If you read my Twitter updates, you probably saw this one: “Never, never argue with a bad review. Chant fifty times. Repeat ad infinitum.”

It’s so tempting to explain exactly why a reviewer who didn’t like your book has the comprehension skills of a mole.

But every writer I know who’s done this regrets it. The following is courtesy of Publishers Marketplace

Go Ask Alice: Author Hoffman Shows Authors Not to Tweet In Anger, Apologizes

With one angry electronic outburst novelist Alice Hoffman may have changed how many readers view her. After novelist and longtime critic Roberta Silman wrote a mildly critical review of Hoffman’s THE STORY SISTERS in the Boston Globe, Hoffman reacted with a series of angry tweets. Not just a grumpy post or two, but 27 in all, according to NY Magazine (they have now been deleted, along with the corresponding Twitter account.)

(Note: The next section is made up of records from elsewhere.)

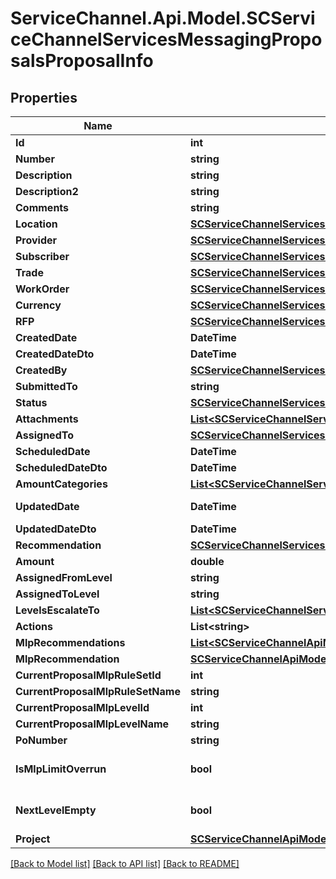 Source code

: # ServiceChannel.Api.Model.SCServiceChannelServicesMessagingProposalsProposalInfo

## Properties

Name | Type | Description | Notes
------------ | ------------- | ------------- | -------------
**Id** | **int** |  | [optional] 
**Number** | **string** |  | [optional] 
**Description** | **string** |  | [optional] 
**Description2** | **string** |  | [optional] 
**Comments** | **string** |  | [optional] 
**Location** | [**SCServiceChannelServicesMessagingLocationLocation**](SCServiceChannelServicesMessagingLocationLocation.md) |  | [optional] 
**Provider** | [**SCServiceChannelServicesMessagingProvidersProvider**](SCServiceChannelServicesMessagingProvidersProvider.md) |  | [optional] 
**Subscriber** | [**SCServiceChannelServicesMessagingSubscribersSubscriber**](SCServiceChannelServicesMessagingSubscribersSubscriber.md) |  | [optional] 
**Trade** | [**SCServiceChannelServicesMessagingTradeTrade**](SCServiceChannelServicesMessagingTradeTrade.md) |  | [optional] 
**WorkOrder** | [**SCServiceChannelServicesMessagingWorkordersWorkOrder**](SCServiceChannelServicesMessagingWorkordersWorkOrder.md) |  | [optional] 
**Currency** | [**SCServiceChannelServicesMessagingCurrenciesCurrency**](SCServiceChannelServicesMessagingCurrenciesCurrency.md) |  | [optional] 
**RFP** | [**SCServiceChannelServicesMessagingRfpRfp**](SCServiceChannelServicesMessagingRfpRfp.md) |  | [optional] 
**CreatedDate** | **DateTime** |  | [optional] 
**CreatedDateDto** | **DateTime** |  | [optional] 
**CreatedBy** | [**SCServiceChannelServicesMessagingUsersUserInfo**](SCServiceChannelServicesMessagingUsersUserInfo.md) |  | [optional] 
**SubmittedTo** | **string** |  | [optional] 
**Status** | [**SCServiceChannelServicesMessagingProposalsProposalStatus**](SCServiceChannelServicesMessagingProposalsProposalStatus.md) |  | [optional] 
**Attachments** | [**List&lt;SCServiceChannelServicesMessagingAttachmentsAttachment&gt;**](SCServiceChannelServicesMessagingAttachmentsAttachment.md) |  | [optional] 
**AssignedTo** | [**SCServiceChannelServicesMessagingUsersUserInfo**](SCServiceChannelServicesMessagingUsersUserInfo.md) |  | [optional] 
**ScheduledDate** | **DateTime** |  | [optional] 
**ScheduledDateDto** | **DateTime** |  | [optional] 
**AmountCategories** | [**List&lt;SCServiceChannelServicesMessagingProposalsProposalCategoryInfo&gt;**](SCServiceChannelServicesMessagingProposalsProposalCategoryInfo.md) |  | [optional] 
**UpdatedDate** | **DateTime** | Updated Date | [optional] 
**UpdatedDateDto** | **DateTime** |  | [optional] 
**Recommendation** | [**SCServiceChannelServicesMessagingProposalsProposalRecommendation**](SCServiceChannelServicesMessagingProposalsProposalRecommendation.md) |  | [optional] 
**Amount** | **double** |  | [optional] 
**AssignedFromLevel** | **string** |  | [optional] 
**AssignedToLevel** | **string** |  | [optional] 
**LevelsEscalateTo** | [**List&lt;SCServiceChannelServicesMessagingProposalsEscalateTo&gt;**](SCServiceChannelServicesMessagingProposalsEscalateTo.md) |  | [optional] 
**Actions** | **List&lt;string&gt;** |  | [optional] 
**MlpRecommendations** | [**List&lt;SCServiceChannelApiModelProposalsMlpRecommendation&gt;**](SCServiceChannelApiModelProposalsMlpRecommendation.md) |  | [optional] 
**MlpRecommendation** | [**SCServiceChannelApiModelProposalsMlpRecommendation**](SCServiceChannelApiModelProposalsMlpRecommendation.md) |  | [optional] 
**CurrentProposalMlpRuleSetId** | **int** |  | [optional] 
**CurrentProposalMlpRuleSetName** | **string** |  | [optional] 
**CurrentProposalMlpLevelId** | **int** |  | [optional] 
**CurrentProposalMlpLevelName** | **string** |  | [optional] 
**PoNumber** | **string** |  | [optional] 
**IsMlpLimitOverrun** | **bool** |  | [optional] [default to false]
**NextLevelEmpty** | **bool** |  | [optional] [default to false]
**Project** | [**SCServiceChannelApiModelProposalsProposalProjectSimpleModel**](SCServiceChannelApiModelProposalsProposalProjectSimpleModel.md) |  | [optional] 

[[Back to Model list]](../README.md#documentation-for-models) [[Back to API list]](../README.md#documentation-for-api-endpoints) [[Back to README]](../README.md)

The series of 140-character-or-less insults also included Silman’s phone number and e-mail address (with a typo) and a rallying cry to “Tell her what u think of snarky critics.” But Silman was out of town, isn’t on Twitter, and first learned about the controversy from a friend, she tells the LAT’s Jacket Copy. “There have been nine emails to me, all in support of my review and/or my right to review and all apologizing for Alice Hoffman’s perplexing behavior.” Silman adds, “I wouldn’t change anything about my review. I have written many reviews for The Globe and say what I believe, and, in this case, I praised her earlier work, which was clearly better. I’m sorry Alice could not take pride in the good things I said, and perhaps mull a little on the criticism.”

Hoffman issued an apology through Goldberg McDuffie, now saying that she was upset because she believes the review gave away the plot: “I feel this whole situation has been completely blown out of proportion. Of course I was dismayed by Roberta Silman’s review which gave away the plot of the novel, and in the heat of the moment I responded strongly and I wish I hadn’t. I’m sorry if I offended anyone. Reviewers are entitled to their opinions and that’s the name of the game in publishing. I hope my readers understand that I didn’t mean to hurt anyone and I’m truly sorry if I did.”

Separately, Page Six notes that Hoffman also criticized blogger and reviewer Bethanne Kelly Patrick on Twitter after a Barnes & Noble panel discussion before “making up.”

The response to Hoffman doesn’t surprise me, but today I’ve been thinking it through and realize that I’m not exactly sure why it sounds so bad when a writer takes a reviewer to task. There’s little question in my mind that writers come out looking like losers when this happens, which is why I usually try to chant the mantra above. (I also try not to read the Amazon.com reviews but always fail.) But why should that be? Why the aroma of whine when we fight back?